奈良の呼吸器内科医ブログ

呼吸器内科です。今は肺癌に関わる記事を中心に書いていく予定です。

Angiosarcoma 血管肉腫と肺転移

Angiosarcoma 血管肉腫は希な疾患ながら、悪性度の高い疾患として知られています。

2004 年までの解析で軟部肉腫の罹患率は 10 万人に 3.1 人で、軟部肉腫の4.1%を angiosarcoma が占め、50%が頭頸部に発症するとの事です。 

頭部顔面発症例は予後不良で、以下の特徴があるそうです。

① 高齢者の頭皮に好発

② 局所多発性

③ 進展が早い

④ 再発しやすい

⑤ 遠隔転移とくに肺転移をおこしやすい

⑥ 予後は極めて悪い 

 

日皮会誌:125(10),1871-1888,2015

 

5年生存率は概ね30~40%で、全生存期間の中央値は6~16ヶ月との事です。

転移しやすい臓器としては、肺や脳で胸膜転移や気胸の合併も多い事が知られています。

1978年から2014年にPubmedで掲載されていた、angiosarcomaに気胸を合併した症例が、21症例あり、16例が男性、5例が女性で男性に多く、angiosarcoma自体は様々な年齢で生じるものの、気胸合併例では高齢者が多かったとの事です。

CTでは嚢胞性病変を有する事が多い。(91%)

The Open Respiratory Medicine Journal, 2014, Volume 8 49

 

Ⅳ期で肺転移のある症例の治療方針は以下の通りです。(頭部血管肉腫診療ガイドラインより)

気胸を起こすという事は胸膜病変があり、ドレーン挿入しても自然治癒が期待出来ないという事だと思います。 

エアリークが遷延する症例においても、予後不良である事から外科的手術適応になれず、胸膜癒着を余儀なくされる事が多いのかと思われます。
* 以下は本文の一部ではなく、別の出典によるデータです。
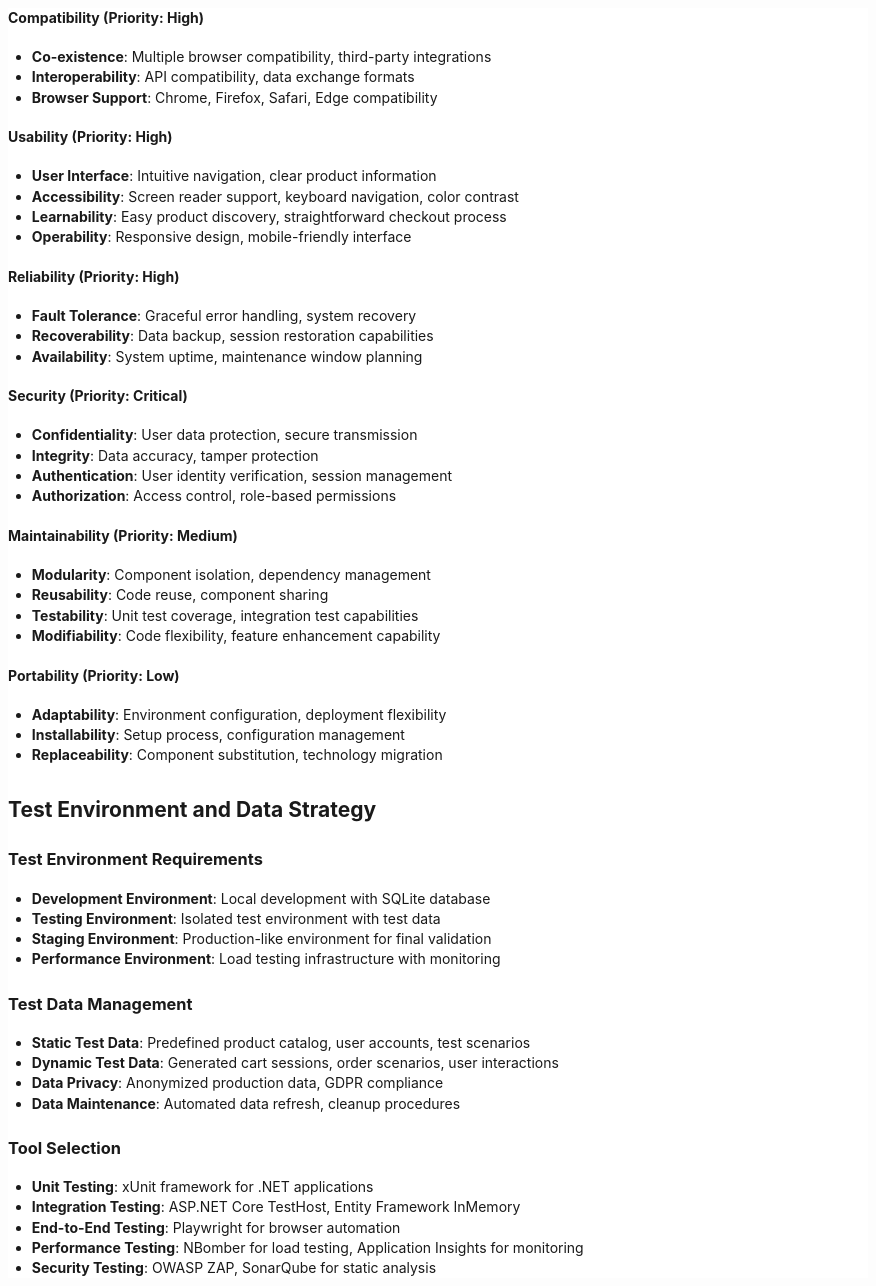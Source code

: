 #### Compatibility (Priority: High)
- **Co-existence**: Multiple browser compatibility, third-party integrations
- **Interoperability**: API compatibility, data exchange formats
- **Browser Support**: Chrome, Firefox, Safari, Edge compatibility

#### Usability (Priority: High)
- **User Interface**: Intuitive navigation, clear product information
- **Accessibility**: Screen reader support, keyboard navigation, color contrast
- **Learnability**: Easy product discovery, straightforward checkout process
- **Operability**: Responsive design, mobile-friendly interface

#### Reliability (Priority: High)
- **Fault Tolerance**: Graceful error handling, system recovery
- **Recoverability**: Data backup, session restoration capabilities
- **Availability**: System uptime, maintenance window planning

#### Security (Priority: Critical)
- **Confidentiality**: User data protection, secure transmission
- **Integrity**: Data accuracy, tamper protection
- **Authentication**: User identity verification, session management
- **Authorization**: Access control, role-based permissions

#### Maintainability (Priority: Medium)
- **Modularity**: Component isolation, dependency management
- **Reusability**: Code reuse, component sharing
- **Testability**: Unit test coverage, integration test capabilities
- **Modifiability**: Code flexibility, feature enhancement capability

#### Portability (Priority: Low)
- **Adaptability**: Environment configuration, deployment flexibility
- **Installability**: Setup process, configuration management
- **Replaceability**: Component substitution, technology migration

## Test Environment and Data Strategy

### Test Environment Requirements
- **Development Environment**: Local development with SQLite database
- **Testing Environment**: Isolated test environment with test data
- **Staging Environment**: Production-like environment for final validation
- **Performance Environment**: Load testing infrastructure with monitoring

### Test Data Management
- **Static Test Data**: Predefined product catalog, user accounts, test scenarios
- **Dynamic Test Data**: Generated cart sessions, order scenarios, user interactions
- **Data Privacy**: Anonymized production data, GDPR compliance
- **Data Maintenance**: Automated data refresh, cleanup procedures

### Tool Selection
- **Unit Testing**: xUnit framework for .NET applications
- **Integration Testing**: ASP.NET Core TestHost, Entity Framework InMemory
- **End-to-End Testing**: Playwright for browser automation
- **Performance Testing**: NBomber for load testing, Application Insights for monitoring
- **Security Testing**: OWASP ZAP, SonarQube for static analysis
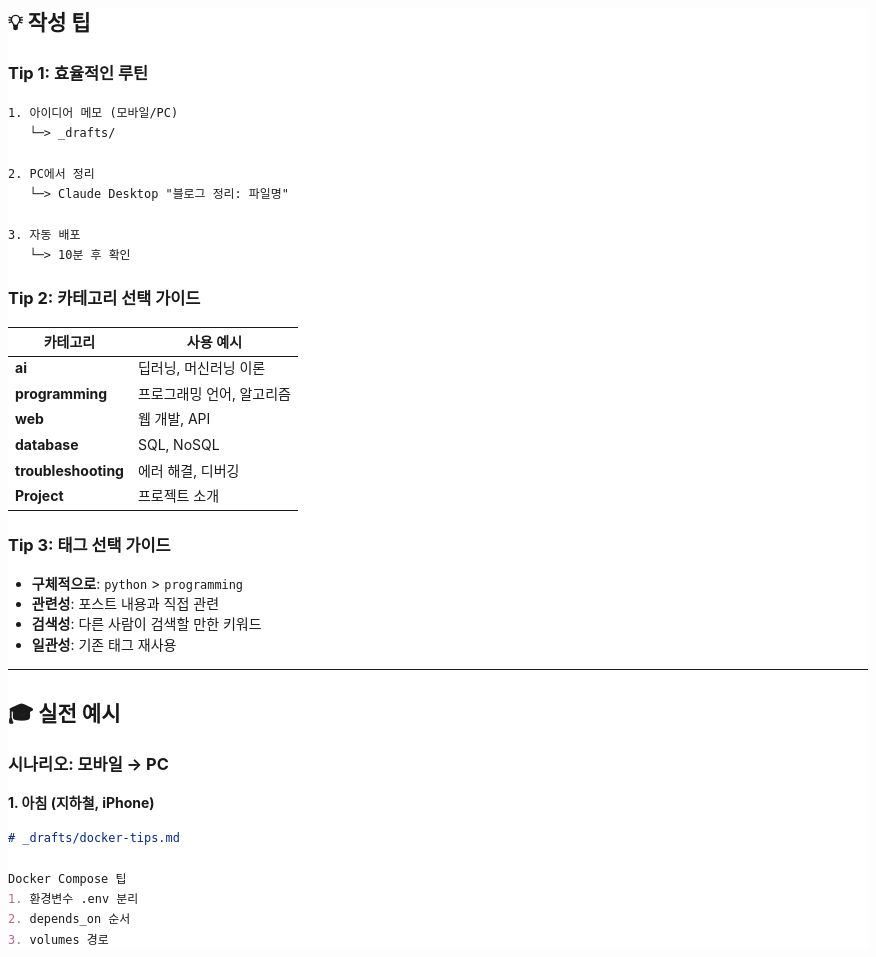 
## 💡 작성 팁

### Tip 1: 효율적인 루틴

```
1. 아이디어 메모 (모바일/PC)
   └─> _drafts/

2. PC에서 정리
   └─> Claude Desktop "블로그 정리: 파일명"

3. 자동 배포
   └─> 10분 후 확인
```

### Tip 2: 카테고리 선택 가이드

| 카테고리 | 사용 예시 |
|---------|----------|
| **ai** | 딥러닝, 머신러닝 이론 |
| **programming** | 프로그래밍 언어, 알고리즘 |
| **web** | 웹 개발, API |
| **database** | SQL, NoSQL |
| **troubleshooting** | 에러 해결, 디버깅 |
| **Project** | 프로젝트 소개 |

### Tip 3: 태그 선택 가이드

- **구체적으로**: `python` > `programming`
- **관련성**: 포스트 내용과 직접 관련
- **검색성**: 다른 사람이 검색할 만한 키워드
- **일관성**: 기존 태그 재사용

---

## 🎓 실전 예시

### 시나리오: 모바일 → PC

**1. 아침 (지하철, iPhone)**
```markdown
# _drafts/docker-tips.md

Docker Compose 팁
1. 환경변수 .env 분리
2. depends_on 순서
3. volumes 경로
```
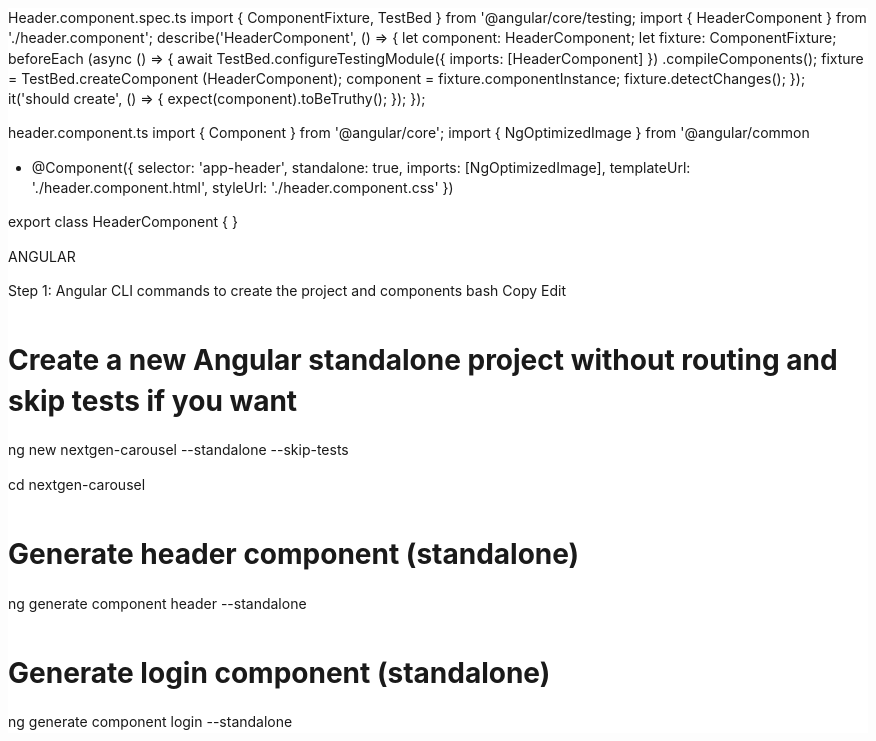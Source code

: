 Header.component.spec.ts
import { ComponentFixture, TestBed } from '@angular/core/testing;
import { HeaderComponent } from './header.component';
describe('HeaderComponent', () => {
let component: HeaderComponent;
let fixture: ComponentFixture<HeaderComponent>;
beforeEach (async () => {
await TestBed.configureTestingModule({
imports: [HeaderComponent]
})
.compileComponents();
fixture = TestBed.createComponent (HeaderComponent);
component = fixture.componentInstance;
fixture.detectChanges();
});
it('should create', () => {
expect(component).toBeTruthy();
});
});

header.component.ts
import { Component } from '@angular/core';
import { NgOptimizedImage } from '@angular/common
- @Component({
selector: 'app-header',
standalone: true,
imports: [NgOptimizedImage],
templateUrl: './header.component.html',
styleUrl: './header.component.css'
})

export class HeaderComponent {
}

ANGULAR

Step 1: Angular CLI commands to create the project and components
bash
Copy
Edit
# Create a new Angular standalone project without routing and skip tests if you want
ng new nextgen-carousel --standalone --skip-tests

cd nextgen-carousel

# Generate header component (standalone)
ng generate component header --standalone

# Generate login component (standalone)
ng generate component login --standalone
上記ガイドラインでも早期に胸膜癒着術が勧められていて、血胸の原因となる胸膜近傍の腫瘍を抑制する目的でIL-2 ないし IL-2 誘導増殖腫瘍浸潤リンパ球(TIL)の胸腔内投与による胸腔内免疫療法が実施されているとの事です。

 

化学療法としては、ドセタキセルやパクリタキセルなどのタキサン系の全身化学療法が行われる事が多く、放射線治療と組み合わせて3 年生存率は 42%であったと報告もあります。Skin Cancer, 24:377―384, 2009.

 

pazopanib はというVEGFR 経路、PDGFR 経路、およびc-kit リン酸化を阻害するマルチキナーゼ阻害薬も有効性が期待されています。J Clin Oncol 27: 
3126―3132, 2009. 二次治療以降で保険適応で使用可能との事です。